Dès qu'il fut seul avec Pier-Angelo, Michel se mit à genoux. «Donnez-moi votre bénédiction, lui dit-il, et pardonnez-moi de n'avoir pas toujours été digne de vous. Je le serai désormais, et si je venais à hésiter un instant dans le chemin du devoir, promettez-moi de me gronder et de m'enseigner plus sévèrement que vous ne l'avez fait jusqu'ici.

—Prince, dit Pier-Angelo, j'aurais été plus rude peut-être, si j'eusse été votre père! mais...

—O mon père, s'écria Michel, ne m'appelez jamais ainsi, et ne me dites jamais que je ne suis pas votre fils. Sans doute je suis le plus heureux des hommes d'être le fils de la princesse Agathe; mais ce serait mêler du fiel à mon bonheur que de vouloir m'habituer à n'être plus le vôtre; et, si vous me traitez de prince, je ne veux jamais l'être; je veux rester ouvrier!

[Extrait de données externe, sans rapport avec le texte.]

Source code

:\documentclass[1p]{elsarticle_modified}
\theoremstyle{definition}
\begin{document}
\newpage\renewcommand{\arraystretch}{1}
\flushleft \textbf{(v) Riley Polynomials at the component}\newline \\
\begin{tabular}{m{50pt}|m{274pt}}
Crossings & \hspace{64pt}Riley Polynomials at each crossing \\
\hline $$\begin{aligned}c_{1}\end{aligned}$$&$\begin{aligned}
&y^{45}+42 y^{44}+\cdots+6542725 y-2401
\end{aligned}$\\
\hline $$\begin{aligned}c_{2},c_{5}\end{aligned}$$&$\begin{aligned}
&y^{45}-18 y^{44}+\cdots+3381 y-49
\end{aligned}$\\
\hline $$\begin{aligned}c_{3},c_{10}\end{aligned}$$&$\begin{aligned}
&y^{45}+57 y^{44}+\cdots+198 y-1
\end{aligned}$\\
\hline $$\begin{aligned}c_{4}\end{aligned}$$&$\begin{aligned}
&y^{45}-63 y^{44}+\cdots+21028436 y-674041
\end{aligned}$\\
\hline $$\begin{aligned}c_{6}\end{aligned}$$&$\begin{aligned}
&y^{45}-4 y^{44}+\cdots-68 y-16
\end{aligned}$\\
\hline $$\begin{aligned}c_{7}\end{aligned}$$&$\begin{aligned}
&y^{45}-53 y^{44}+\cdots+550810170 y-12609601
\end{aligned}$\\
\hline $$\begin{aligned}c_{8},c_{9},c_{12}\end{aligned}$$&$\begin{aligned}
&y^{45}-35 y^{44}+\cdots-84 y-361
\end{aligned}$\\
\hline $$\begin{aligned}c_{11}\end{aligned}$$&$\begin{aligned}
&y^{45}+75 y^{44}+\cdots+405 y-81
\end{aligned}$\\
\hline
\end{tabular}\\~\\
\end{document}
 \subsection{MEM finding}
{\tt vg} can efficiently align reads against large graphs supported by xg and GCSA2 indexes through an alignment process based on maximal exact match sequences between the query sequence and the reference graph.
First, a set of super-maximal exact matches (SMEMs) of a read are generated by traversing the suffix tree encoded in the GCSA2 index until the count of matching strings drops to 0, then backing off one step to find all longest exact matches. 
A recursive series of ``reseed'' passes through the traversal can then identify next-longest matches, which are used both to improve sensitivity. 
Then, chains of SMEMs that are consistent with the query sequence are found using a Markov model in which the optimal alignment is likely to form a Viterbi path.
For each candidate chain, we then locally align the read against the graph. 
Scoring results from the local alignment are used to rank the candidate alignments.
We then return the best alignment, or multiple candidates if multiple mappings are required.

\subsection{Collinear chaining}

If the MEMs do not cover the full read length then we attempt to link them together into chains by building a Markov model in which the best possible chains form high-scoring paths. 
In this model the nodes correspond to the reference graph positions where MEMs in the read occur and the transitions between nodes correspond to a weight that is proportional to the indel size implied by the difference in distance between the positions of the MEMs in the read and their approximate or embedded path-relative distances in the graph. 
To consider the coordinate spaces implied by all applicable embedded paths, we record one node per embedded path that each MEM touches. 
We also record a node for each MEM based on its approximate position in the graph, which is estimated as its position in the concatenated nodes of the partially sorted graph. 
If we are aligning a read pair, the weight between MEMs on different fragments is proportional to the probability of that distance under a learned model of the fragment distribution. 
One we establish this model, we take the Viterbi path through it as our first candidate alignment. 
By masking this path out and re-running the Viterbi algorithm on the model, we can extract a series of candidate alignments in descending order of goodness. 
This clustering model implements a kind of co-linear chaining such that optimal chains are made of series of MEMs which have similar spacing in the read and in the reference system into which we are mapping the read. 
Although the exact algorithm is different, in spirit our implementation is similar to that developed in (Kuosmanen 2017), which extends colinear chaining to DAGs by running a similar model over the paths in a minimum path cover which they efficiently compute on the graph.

—Eh bien, soit! dit Pier-Angelo en le pressant contre sa poitrine; restons père et fils comme nous étions, j'aime mieux cela: d'autant plus que j'en aurais gardé l'habitude malgré moi, quand même tu t'en serais offensé. Maintenant, écoute: je sais d'avance ce que tu vas me dire bientôt. Tu voudras m'enrichir. Je veux te dire d'avance que je te prie de ne pas me tourmenter là-dessus. Je veux rester ce que je suis; je me trouve heureux. L'argent donne du souci; je n'en ai jamais su garder. La princesse fera pour ta sœur ce qu'elle voudra; mais je doute que la petite veuille sortir de sa condition, car, si je ne me trompe, elle aime notre voisin Antonio Magnani et compte n'en point épouser d'autre. Magnani ne voudra rien recevoir de toi, je le connais; c'est un homme comme moi, qui aime son métier et qui rougirait d'être aidé quand il gagne ce dont il a besoin. Ne te fâche pas, mon enfant; j'ai accepté hier la dot de ta sœur. Ce n'était pas encore le don d'un prince, c'était le salaire de l'artisan, le sacrifice d'un bon frère. J'en étais fier, et ta sœur, quand elle le saura, n'en sera point honteuse; mais je n'ai pas voulu le lui dire. Elle ne l'eût jamais accepté, tant elle est habituée à regarder ton avenir d'artiste comme une chose sacrée; et l'enfant est obstinée, tu le sais.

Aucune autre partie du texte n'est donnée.